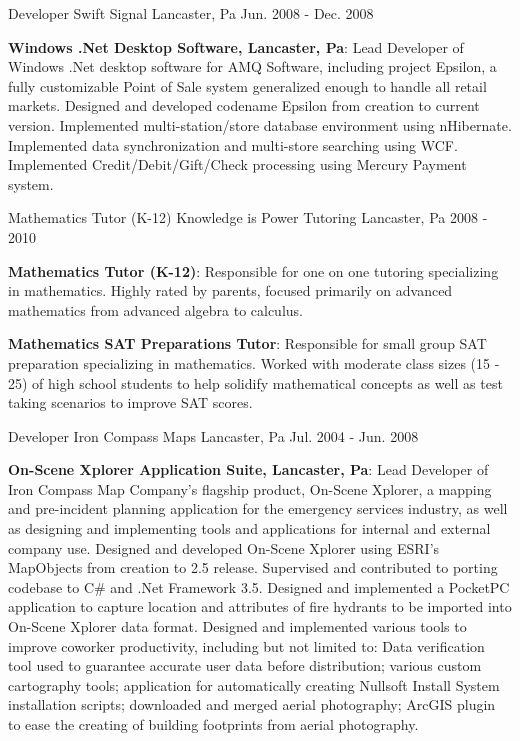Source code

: \begin{cventries}
{\begin{cvitems}
      \end{cvitems}
    }
  \cventry
    {Developer}
    {Swift Signal}
    {Lancaster,  Pa}
    {Jun. 2008 - Dec. 2008}
    {
      \begin{cvitems}
        \item {\textbf{Windows .Net Desktop Software, Lancaster, Pa}: Lead Developer of Windows .Net desktop software for AMQ Software, including project Epsilon, a fully customizable Point of Sale system generalized enough to handle all retail markets. Designed and developed codename Epsilon from creation to current version. Implemented multi-station/store database environment using nHibernate. Implemented data synchronization and multi-store searching using WCF. Implemented Credit/Debit/Gift/Check processing using Mercury Payment system.}
      \end{cvitems}
    }
  \cventry
    {Mathematics Tutor (K-12)}
    {Knowledge is Power Tutoring}
    {Lancaster, Pa}
    {2008 - 2010}
    {
      \begin{cvitems}
        \item {\textbf{Mathematics Tutor (K-12)}: Responsible for one on one tutoring specializing in mathematics.  Highly rated by parents, focused primarily on advanced mathematics from advanced algebra to calculus.}
        \item {\textbf{Mathematics SAT Preparations Tutor}: Responsible for small group SAT preparation specializing in mathematics.  Worked with moderate class sizes (15 - 25) of high school students to help solidify mathematical concepts as well as test taking scenarios to improve SAT scores.}
      \end{cvitems}
    }
  \cventry
    {Developer}
    {Iron Compass Maps}
    {Lancaster, Pa}
    {Jul. 2004 - Jun. 2008}
    {
      \begin{cvitems}
        \item {\textbf{On-Scene Xplorer Application Suite, Lancaster, Pa}: Lead Developer of Iron Compass Map Company’s flagship product, On-Scene Xplorer, a mapping and pre-incident planning application for the emergency services industry, as well as designing and implementing tools and applications for internal and external company use. Designed and developed On-Scene Xplorer using ESRI’s MapObjects from creation to 2.5 release. Supervised and contributed to porting codebase to C\# and .Net Framework 3.5. Designed and implemented a PocketPC application to capture location and attributes of fire hydrants to be imported into On-Scene Xplorer data format. Designed and implemented various tools to improve coworker productivity, including but not limited to: Data verification tool used to guarantee accurate user data before distribution; various custom cartography tools; application for automatically creating Nullsoft Install System installation scripts; downloaded and merged aerial photography; ArcGIS plugin to ease the creating of building footprints from aerial photography.}
      \end{cvitems}
    }
\end{cventries}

ACTIVITY: What is needed is an exact copy of the entries, without any images.

SOLVED EXERCISE:
Source code

: \begin{cventries}
{\begin{cvitems}
      \end{cvitems}
    }
  \cventry
    {Developer}
    {Swift Signal}
    {Lancaster,  Pa}
    {Jun. 2008 - Dec. 2008}
    {
      \begin{cvitems}
        \item {\textbf{Windows .Net Desktop Software, Lancaster, Pa}: Lead Developer of Windows .Net desktop software for AMQ Software, including project Epsilon, a fully customizable Point of Sale system generalized enough to handle all retail markets. Designed and developed codename Epsilon from creation to current version. Implemented multi-station/store database environment using nHibernate. Implemented data synchronization and multi-store searching using WCF. Implemented Credit/Debit/Gift/Check processing using Mercury Payment system.}
      \end{cvitems}
    }
  \cventry
    {Mathematics Tutor (K-12)}
    {Knowledge is Power Tutoring}
    {Lancaster, Pa}
    {2008 - 2010}
    {
      \begin{cvitems}
        \item {\textbf{Mathematics Tutor (K-12)}: Responsible for one on one tutoring specializing in mathematics.  Highly rated by parents, focused primarily on advanced mathematics from advanced algebra to calculus.}
        \item {\textbf{Mathematics SAT Preparations Tutor}: Responsible for small group SAT preparation specializing in mathematics.  Worked with moderate class sizes (15 - 25) of high school students to help solidify mathematical concepts as well as test taking scenarios to improve SAT scores.}
      \end{cvitems}
    }
  \cventry
    {Developer}
    {Iron Compass Maps}
    {Lancaster, Pa}
    {Jul. 2004 - Jun. 2008}
    {
      \begin{cvitems}
        \item {\textbf{On-Scene Xplorer Application Suite, Lancaster, Pa}: Lead Developer of Iron Compass Map Company’s flagship product, On-Scene Xplorer, a mapping and pre-incident planning application for the emergency services industry, as well as designing and implementing tools and applications for internal and external company use. Designed and developed On-Scene Xplorer using ESRI’s MapObjects from creation to 2.5 release. Supervised and contributed to porting codebase to C\# and .Net Framework 3.5. Designed and implemented a PocketPC application to capture location and attributes of fire hydrants to be imported into On-Scene Xplorer data format. Designed and implemented various tools to improve coworker productivity, including but not limited to: Data verification tool used to guarantee accurate user data before distribution; various custom cartography tools; application for automatically creating Nullsoft Install System installation scripts; downloaded and merged aerial photography; ArcGIS plugin to ease the creating of building footprints from aerial photography.}
      \end{cvitems}
    }
\end{cventries}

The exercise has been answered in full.